ABOUT QUEEN MARGRETHE OF DENMARK


APRIL 16:

This week has at least two royal birthdays. Yesterday the Belgian king Philippe turned 60.  He has been king now for seven years.  He is the third king in this country since we arrived here in 1988.  King Baudouin died in 1993. His brother, king Albert II took over, and in 2013 his son, king Philippe followed him.


And today, Denmark’s queen, Margrethe II, celebrates her 80th birthday.  She has been queen for 48 years now - since January 1972.


Warm congratulations to both royalties also here from Rixensart 😊


Queen Margarethe and I have in a way a common past. We have both studied political science.  And even at the best, “the only”, Institute of Political Science – in Aarhus in Denmark. We were not there exactly at the same time. The princess – as she was at the time – was there in the years 1961-62.  She managed to escape, before I arrived in 1963. But we have had the same teachers and were to a large extent part of the same group of students.  


The Institute was created in 1959. It was the first of its kind in Denmark. One of our outspoken professors said to us:  You are welcome to consider yourselves as pioneers or guinea pigs! I don’t care!  We were in the beginning very few students, and the institute was placed in a small room in the corner of the library of the Institute of Mathematics.


Another of our professors later reported, how the parents of the princess, the then king and queen of Denmark, visited the Institute before her arrival.  It was nice and almost like a consultation with parents in the high school, he said.   Margrethe got a room in one of the university’s student residences – room 402.  It was a residence only for girls – 16 of them on each floor.  Like in all student residencies the floor kitchen was the most important room. That kitchen is still celebrating its “royal history” by having a picture of princess Margrethe on the wall.


Parties were, of course, also an important part of life at the Institute at the time. During one of them a fellow student all of a sudden jumped on a chair next to Margrethe.  He belonged politically to the very left side of the spectrum. So, what did he do?  Of course, he was singing INTERNATIONALE, the  most known communist song.  He probably expected that his royal co-student would become very embarassed.  No way.  She said to him:  What a nice song.  Please, sing it one more time for me?!  Our political singer got quite confused and surprised.  No more political songs that night.  Very elegantly handled.


Another event many years later:  one of our colleagues from the Institute had received the Queen’s special medal as thank you for 40 years’ work at the Institute.  She had to see the queen to say thank you.  And Margrethe started right away to talk about her time as a student there.  When her visitor reacted by saying that she had seen many pictures from that period, Margrethe was a little bit embarrassed and said: Oh yes, so many things happened at that time!  

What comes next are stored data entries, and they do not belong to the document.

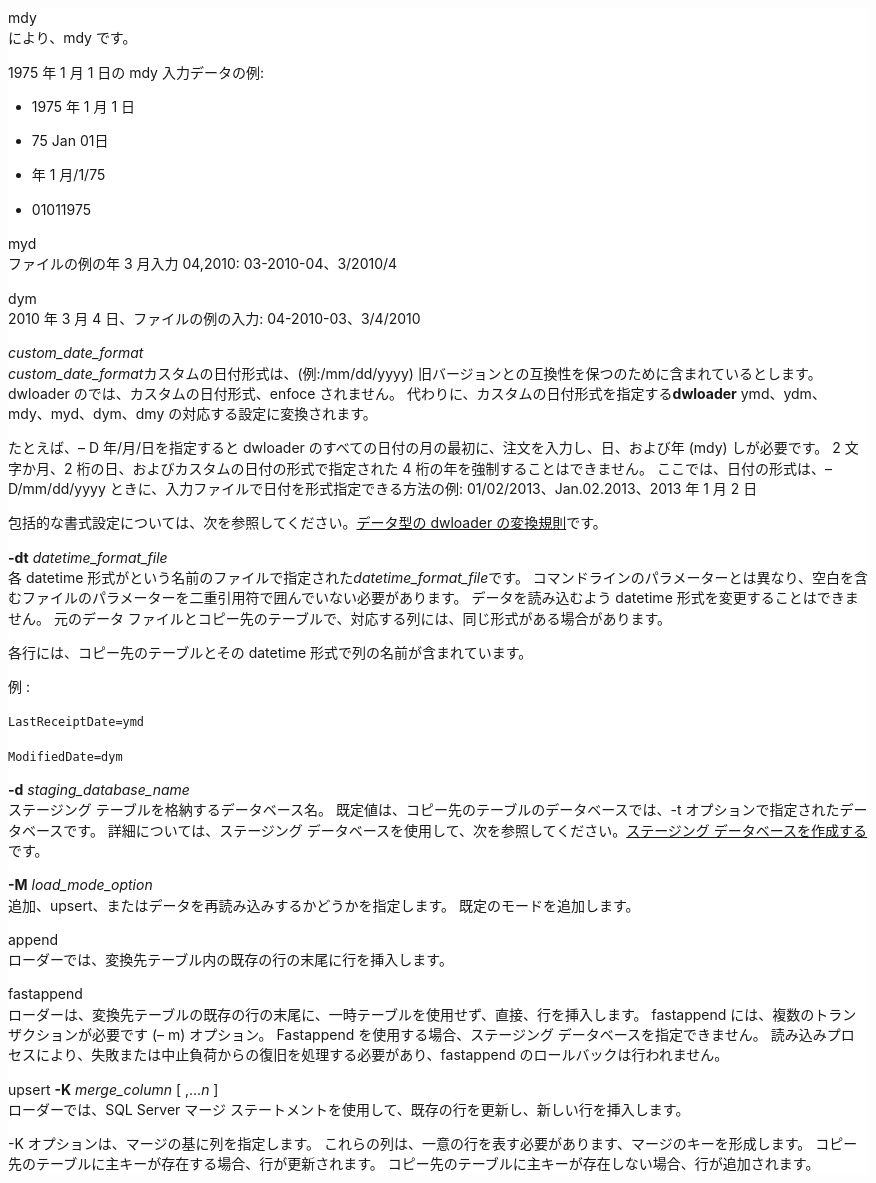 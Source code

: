mdy  
により、mdy <month> <space> <day> <comma><year>です。  
  
1975 年 1 月 1 日の mdy 入力データの例:  
  
-   1975 年 1 月 1 日  
  
-   75 Jan 01日  
  
-   年 1 月/1/75  
  
-   01011975  
  
myd  
ファイルの例の年 3 月入力 04,2010: 03-2010-04、3/2010/4  
  
dym  
2010 年 3 月 4 日、ファイルの例の入力: 04-2010-03、3/4/2010  
  
*custom_date_format*  
*custom_date_format*カスタムの日付形式は、(例:/mm/dd/yyyy) 旧バージョンとの互換性を保つのために含まれているとします。 dwloader のでは、カスタムの日付形式、enfoce されません。 代わりに、カスタムの日付形式を指定する**dwloader** ymd、ydm、mdy、myd、dym、dmy の対応する設定に変換されます。  
  
たとえば、– D 年/月/日を指定すると dwloader のすべての日付の月の最初に、注文を入力し、日、および年 (mdy) しが必要です。 2 文字か月、2 桁の日、およびカスタムの日付の形式で指定された 4 桁の年を強制することはできません。 ここでは、日付の形式は、– D/mm/dd/yyyy ときに、入力ファイルで日付を形式指定できる方法の例: 01/02/2013、Jan.02.2013、2013 年 1 月 2 日  
  
包括的な書式設定については、次を参照してください。[データ型の dwloader の変換規則](dwloader-data-type-conversion-rules.md)です。  
  
**-dt** *datetime_format_file*  
各 datetime 形式がという名前のファイルで指定された*datetime_format_file*です。 コマンドラインのパラメーターとは異なり、空白を含むファイルのパラメーターを二重引用符で囲んでいない必要があります。 データを読み込むよう datetime 形式を変更することはできません。 元のデータ ファイルとコピー先のテーブルで、対応する列には、同じ形式がある場合があります。  
  
各行には、コピー先のテーブルとその datetime 形式で列の名前が含まれています。  
  
例 :  
  
`LastReceiptDate=ymd`  
  
`ModifiedDate=dym`  
  
**-d** *staging_database_name*  
ステージング テーブルを格納するデータベース名。 既定値は、コピー先のテーブルのデータベースでは、-t オプションで指定されたデータベースです。 詳細については、ステージング データベースを使用して、次を参照してください。[ステージング データベースを作成する](staging-database.md)です。  
  
**-M** *load_mode_option*  
追加、upsert、またはデータを再読み込みするかどうかを指定します。 既定のモードを追加します。  
  
append  
ローダーでは、変換先テーブル内の既存の行の末尾に行を挿入します。  
  
fastappend  
ローダーは、変換先テーブルの既存の行の末尾に、一時テーブルを使用せず、直接、行を挿入します。 fastappend には、複数のトランザクションが必要です (– m) オプション。 Fastappend を使用する場合、ステージング データベースを指定できません。 読み込みプロセスにより、失敗または中止負荷からの復旧を処理する必要があり、fastappend のロールバックは行われません。  
  
upsert **-K**  *merge_column* [ ,...*n* ]  
ローダーでは、SQL Server マージ ステートメントを使用して、既存の行を更新し、新しい行を挿入します。  
  
-K オプションは、マージの基に列を指定します。 これらの列は、一意の行を表す必要があります、マージのキーを形成します。 コピー先のテーブルに主キーが存在する場合、行が更新されます。 コピー先のテーブルに主キーが存在しない場合、行が追加されます。  
   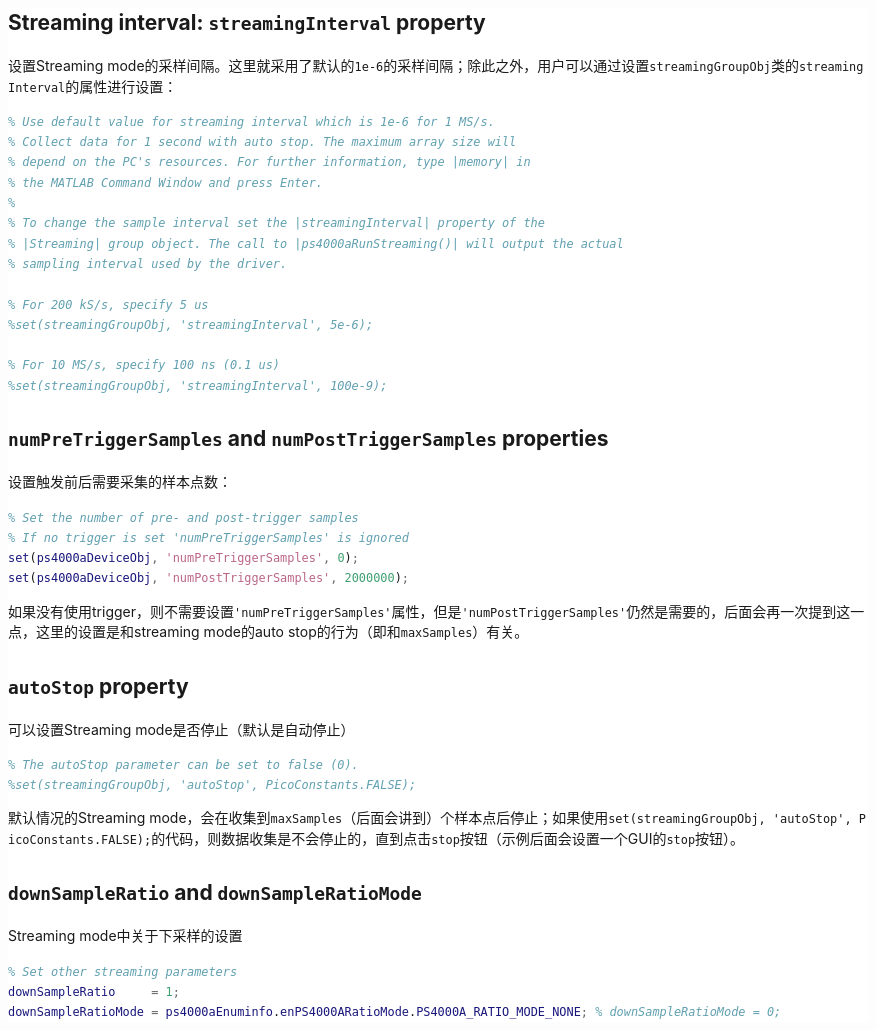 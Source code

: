 ## Streaming interval: `streamingInterval` property

设置Streaming mode的采样间隔。这里就采用了默认的`1e-6`的采样间隔；除此之外，用户可以通过设置`streamingGroupObj`类的`streamingInterval`的属性进行设置：

```matlab
% Use default value for streaming interval which is 1e-6 for 1 MS/s.
% Collect data for 1 second with auto stop. The maximum array size will
% depend on the PC's resources. For further information, type |memory| in
% the MATLAB Command Window and press Enter.
%
% To change the sample interval set the |streamingInterval| property of the
% |Streaming| group object. The call to |ps4000aRunStreaming()| will output the actual
% sampling interval used by the driver.

% For 200 kS/s, specify 5 us
%set(streamingGroupObj, 'streamingInterval', 5e-6);

% For 10 MS/s, specify 100 ns (0.1 us)
%set(streamingGroupObj, 'streamingInterval', 100e-9);
```

## `numPreTriggerSamples` and `numPostTriggerSamples` properties

设置触发前后需要采集的样本点数：

```matlab
% Set the number of pre- and post-trigger samples
% If no trigger is set 'numPreTriggerSamples' is ignored
set(ps4000aDeviceObj, 'numPreTriggerSamples', 0);
set(ps4000aDeviceObj, 'numPostTriggerSamples', 2000000);
```

如果没有使用trigger，则不需要设置`'numPreTriggerSamples'`属性，但是`'numPostTriggerSamples'`仍然是需要的，后面会再一次提到这一点，这里的设置是和streaming mode的auto stop的行为（即和`maxSamples`）有关。

## `autoStop` property

可以设置Streaming mode是否停止（默认是自动停止）

```matlab
% The autoStop parameter can be set to false (0).
%set(streamingGroupObj, 'autoStop', PicoConstants.FALSE);
```

默认情况的Streaming mode，会在收集到`maxSamples`（后面会讲到）个样本点后停止；如果使用`set(streamingGroupObj, 'autoStop', PicoConstants.FALSE);`的代码，则数据收集是不会停止的，直到点击`stop`按钮（示例后面会设置一个GUI的`stop`按钮）。

## `downSampleRatio` and `downSampleRatioMode`

Streaming mode中关于下采样的设置

```matlab
% Set other streaming parameters
downSampleRatio     = 1;
downSampleRatioMode = ps4000aEnuminfo.enPS4000ARatioMode.PS4000A_RATIO_MODE_NONE; % downSampleRatioMode = 0;
```
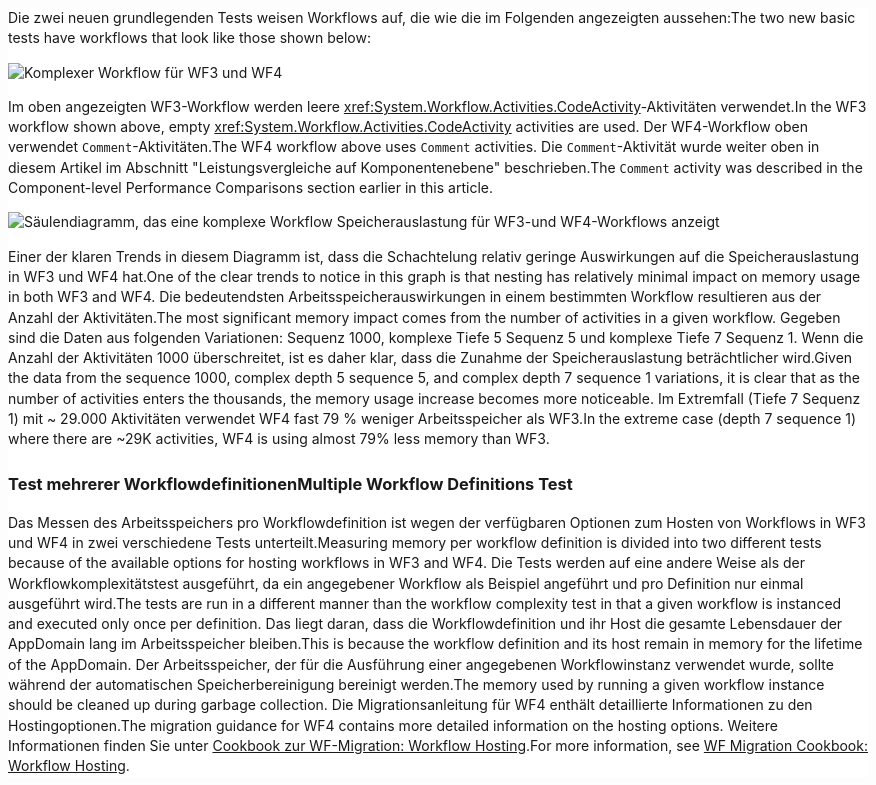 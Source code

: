  <span data-ttu-id="1e742-386">Die zwei neuen grundlegenden Tests weisen Workflows auf, die wie die im Folgenden angezeigten aussehen:</span><span class="sxs-lookup"><span data-stu-id="1e742-386">The two new basic tests have workflows that look like those shown below:</span></span>

 ![Komplexer Workflow für WF3 und WF4](./media/performance/complex-workflow-wf3-wf4.gif)

 <span data-ttu-id="1e742-388">Im oben angezeigten WF3-Workflow werden leere <xref:System.Workflow.Activities.CodeActivity>-Aktivitäten verwendet.</span><span class="sxs-lookup"><span data-stu-id="1e742-388">In the WF3 workflow shown above, empty <xref:System.Workflow.Activities.CodeActivity> activities are used.</span></span>  <span data-ttu-id="1e742-389">Der WF4-Workflow oben verwendet `Comment`-Aktivitäten.</span><span class="sxs-lookup"><span data-stu-id="1e742-389">The WF4 workflow above uses `Comment` activities.</span></span>  <span data-ttu-id="1e742-390">Die `Comment`-Aktivität wurde weiter oben in diesem Artikel im Abschnitt "Leistungsvergleiche auf Komponentenebene" beschrieben.</span><span class="sxs-lookup"><span data-stu-id="1e742-390">The `Comment` activity was described in the Component-level Performance Comparisons section earlier in this article.</span></span>

 ![Säulendiagramm, das eine komplexe Workflow Speicherauslastung für WF3-und WF4-Workflows anzeigt](./media/performance/complex-memory-usage-wf3-wf4.gif)

 <span data-ttu-id="1e742-392">Einer der klaren Trends in diesem Diagramm ist, dass die Schachtelung relativ geringe Auswirkungen auf die Speicherauslastung in WF3 und WF4 hat.</span><span class="sxs-lookup"><span data-stu-id="1e742-392">One of the clear trends to notice in this graph is that nesting has relatively minimal impact on memory usage in both WF3 and WF4.</span></span>  <span data-ttu-id="1e742-393">Die bedeutendsten Arbeitsspeicherauswirkungen in einem bestimmten Workflow resultieren aus der Anzahl der Aktivitäten.</span><span class="sxs-lookup"><span data-stu-id="1e742-393">The most significant memory impact comes from the number of activities in a given workflow.</span></span>  <span data-ttu-id="1e742-394">Gegeben sind die Daten aus folgenden Variationen: Sequenz 1000, komplexe Tiefe 5 Sequenz 5 und komplexe Tiefe 7 Sequenz 1. Wenn die Anzahl der Aktivitäten 1000 überschreitet, ist es daher klar, dass die Zunahme der Speicherauslastung beträchtlicher wird.</span><span class="sxs-lookup"><span data-stu-id="1e742-394">Given the data from the sequence 1000, complex depth 5 sequence 5, and complex depth 7 sequence 1 variations, it is clear that as the number of activities enters the thousands, the memory usage increase becomes more noticeable.</span></span>  <span data-ttu-id="1e742-395">Im Extremfall (Tiefe 7 Sequenz 1) mit ~ 29.000 Aktivitäten verwendet WF4 fast 79 % weniger Arbeitsspeicher als WF3.</span><span class="sxs-lookup"><span data-stu-id="1e742-395">In the extreme case (depth 7 sequence 1) where there are ~29K activities, WF4 is using almost 79% less memory than WF3.</span></span>

### <a name="multiple-workflow-definitions-test"></a><span data-ttu-id="1e742-396">Test mehrerer Workflowdefinitionen</span><span class="sxs-lookup"><span data-stu-id="1e742-396">Multiple Workflow Definitions Test</span></span>
 <span data-ttu-id="1e742-397">Das Messen des Arbeitsspeichers pro Workflowdefinition ist wegen der verfügbaren Optionen zum Hosten von Workflows in WF3 und WF4 in zwei verschiedene Tests unterteilt.</span><span class="sxs-lookup"><span data-stu-id="1e742-397">Measuring memory per workflow definition is divided into two different tests because of the available options for hosting workflows in WF3 and WF4.</span></span>  <span data-ttu-id="1e742-398">Die Tests werden auf eine andere Weise als der Workflowkomplexitätstest ausgeführt, da ein angegebener Workflow als Beispiel angeführt und pro Definition nur einmal ausgeführt wird.</span><span class="sxs-lookup"><span data-stu-id="1e742-398">The tests are run in a different manner than the workflow complexity test in that a given workflow is instanced and executed only once per definition.</span></span>  <span data-ttu-id="1e742-399">Das liegt daran, dass die Workflowdefinition und ihr Host die gesamte Lebensdauer der AppDomain lang im Arbeitsspeicher bleiben.</span><span class="sxs-lookup"><span data-stu-id="1e742-399">This is because the workflow definition and its host remain in memory for the lifetime of the AppDomain.</span></span>  <span data-ttu-id="1e742-400">Der Arbeitsspeicher, der für die Ausführung einer angegebenen Workflowinstanz verwendet wurde, sollte während der automatischen Speicherbereinigung bereinigt werden.</span><span class="sxs-lookup"><span data-stu-id="1e742-400">The memory used by running a given workflow instance should be cleaned up during garbage collection.</span></span>  <span data-ttu-id="1e742-401">Die Migrationsanleitung für WF4 enthält detaillierte Informationen zu den Hostingoptionen.</span><span class="sxs-lookup"><span data-stu-id="1e742-401">The migration guidance for WF4 contains more detailed information on the hosting options.</span></span> <span data-ttu-id="1e742-402">Weitere Informationen finden Sie unter [Cookbook zur WF-Migration: Workflow Hosting](migration-guidance.md).</span><span class="sxs-lookup"><span data-stu-id="1e742-402">For more information, see [WF Migration Cookbook: Workflow Hosting](migration-guidance.md).</span></span>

They also spoke about her son, crown-prince Frederik, who – of course ! – made his studies at very same institute in the years 1989-95.  He also finished his studies with a degree – and wrote a special thesis about foreign policy and the Baltic countries.  At a certain time it was planned that he should be a trainee in the EU Commission for a period, even in my directorate.  For different reasons it never happened.


This was a small personal angle linked to today’s story.  Hopefully, the Queen has nice memories about her time at our Institute.  The Institute and its staff and students certainly have so.